Schlag 1: Von TRAVEMÜNDE nach FEHMARN
Schlag 2: Von FEHRMARN nach HEILIGENHAFEN
Schlag 3: Von HEILIGENHAFEN nach KIEL-HOLTENAU
Schlag 4: Von KIEL-HOLETNAU nach RENDSBURG
Schlag 5: Von RENDSBURG nach BRUNSBÜTTEL
Schlag 6: Von BRUNSBÜTTEL nach GLÜCKSTADT
Schlag 7: Von GLÜCKSTADT zur W.Y.K.

Schlag 1 TRAVEMÜNDE -> FEHMARN (39sm / 5,5h):
Eigentlich sollte es von TRAVEMÜNDE direkt nach HEILIGENHAFEN gehen, doch der recht stramme NORD-WEST Wind ließ am Ende nur BURGSTAAKEN auf FEHMARN zu. Auch das war für den ersten echten Törn mit dem neuen Dampfer schon recht anspruchsvoll. Zunächst in den Tiefen der LÜBECKER BUCHT ein geschützter, idealer Start, dann, nach zwei Stunden oder so bei Nordkurs im zweiten Reff im Groß und Dritten Reff in der Genua sehr, sehr stramm am Wind. 

STÖRTEBECKER in der LÜBECKER BUCHT

Die lange nicht mehr erlebte kurze Ostseewelle gegen an natürlich sehr für den Ar….. Öfters mal ordentlich Wasser auf dem Vordeck, zum Glück erweist sich die Vorschiffsluke als richtig dicht, auch wenn sie nicht so aussieht.
Bereits auf diesem Schlag zeigt sich das STÖRTEBECKER klasse Segeleigenschaften mit sich bringt! So hoch am Wind wäre STORMVOGEL wohl nicht gelaufen, schon gar nicht mit über 6 Knoten. 
Wirklich erstklassig ist der hydraulische Autopilot unserer HORNET 33. Kurs einstellen, ein wenig +/- geben um die optimale Geschwindigkeit zur Segelstellung zu finden und einfach laufen lassen. Schön geschützt unter der Sprayhood sitzen und nur Ausguck gehen. Wenn bei so einem Wetter jemand hätte Ruder gehen müssen, dann wäre das ein anderer Schlag gewesen.

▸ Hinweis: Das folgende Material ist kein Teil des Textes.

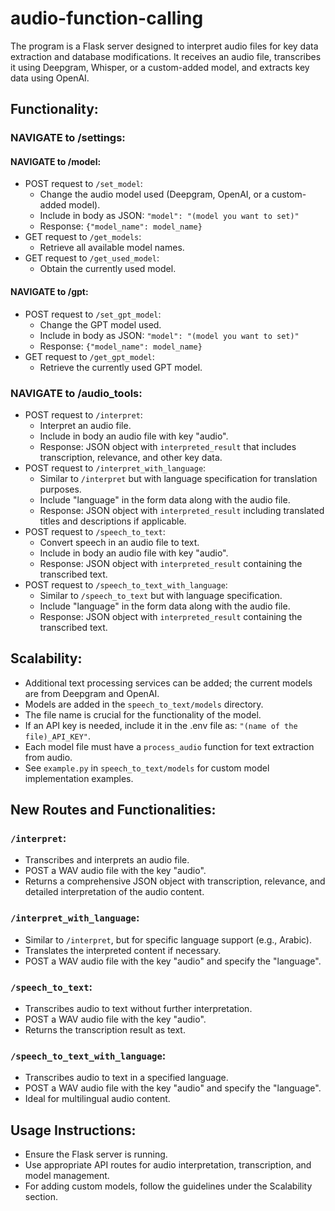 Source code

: 
# audio-function-calling

The program is a Flask server designed to interpret audio files for key data extraction and database modifications. It receives an audio file, transcribes it using Deepgram, Whisper, or a custom-added model, and extracts key data using OpenAI.

## Functionality:

### NAVIGATE to /settings:
#### NAVIGATE to /model:
- POST request to `/set_model`:
  - Change the audio model used (Deepgram, OpenAI, or a custom-added model).
  - Include in body as JSON: `"model": "(model you want to set)"`
  - Response: `{"model_name": model_name}`
- GET request to `/get_models`:
  - Retrieve all available model names.
- GET request to `/get_used_model`:
  - Obtain the currently used model.

#### NAVIGATE to /gpt:
- POST request to `/set_gpt_model`:
  - Change the GPT model used.
  - Include in body as JSON: `"model": "(model you want to set)"`
  - Response: `{"model_name": model_name}`
- GET request to `/get_gpt_model`:
  - Retrieve the currently used GPT model.

### NAVIGATE to /audio_tools:
- POST request to `/interpret`:
  - Interpret an audio file.
  - Include in body an audio file with key "audio".
  - Response: JSON object with `interpreted_result` that includes transcription, relevance, and other key data.
- POST request to `/interpret_with_language`:
  - Similar to `/interpret` but with language specification for translation purposes.
  - Include "language" in the form data along with the audio file.
  - Response: JSON object with `interpreted_result` including translated titles and descriptions if applicable.
- POST request to `/speech_to_text`:
  - Convert speech in an audio file to text.
  - Include in body an audio file with key "audio".
  - Response: JSON object with `interpreted_result` containing the transcribed text.
- POST request to `/speech_to_text_with_language`:
  - Similar to `/speech_to_text` but with language specification.
  - Include "language" in the form data along with the audio file.
  - Response: JSON object with `interpreted_result` containing the transcribed text.

## Scalability:
- Additional text processing services can be added; the current models are from Deepgram and OpenAI.
- Models are added in the `speech_to_text/models` directory.
- The file name is crucial for the functionality of the model.
- If an API key is needed, include it in the .env file as: `"(name of the file)_API_KEY"`.
- Each model file must have a `process_audio` function for text extraction from audio. 
- See `example.py` in `speech_to_text/models` for custom model implementation examples.

## New Routes and Functionalities:

### `/interpret`:
- Transcribes and interprets an audio file.
- POST a WAV audio file with the key "audio".
- Returns a comprehensive JSON object with transcription, relevance, and detailed interpretation of the audio content.

### `/interpret_with_language`:
- Similar to `/interpret`, but for specific language support (e.g., Arabic).
- Translates the interpreted content if necessary.
- POST a WAV audio file with the key "audio" and specify the "language".

### `/speech_to_text`:
- Transcribes audio to text without further interpretation.
- POST a WAV audio file with the key "audio".
- Returns the transcription result as text.

### `/speech_to_text_with_language`:
- Transcribes audio to text in a specified language.
- POST a WAV audio file with the key "audio" and specify the "language".
- Ideal for multilingual audio content.

## Usage Instructions:
- Ensure the Flask server is running.
- Use appropriate API routes for audio interpretation, transcription, and model management.
- For adding custom models, follow the guidelines under the Scalability section.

STÖRTEBECKER im Yachthafen von BURGSTAAKEN / FEHMARN

Eigentlich sollte man nicht mehr nach BURGSTAAKEN gehen. Die Steganlage dort ist so was von ranzig und herunter gekommen, schon fast eine Frechheit. Natürlich soll das keine Ausrede für den versauten Anleger sein, aber am Ende hat ein ungeschützter Edelstahlwinkel der Steganlage einen massiven, ca. 25 cm langen Kratzer in des STÖRTEBCKERS Schiffsrumpf gehobelt. 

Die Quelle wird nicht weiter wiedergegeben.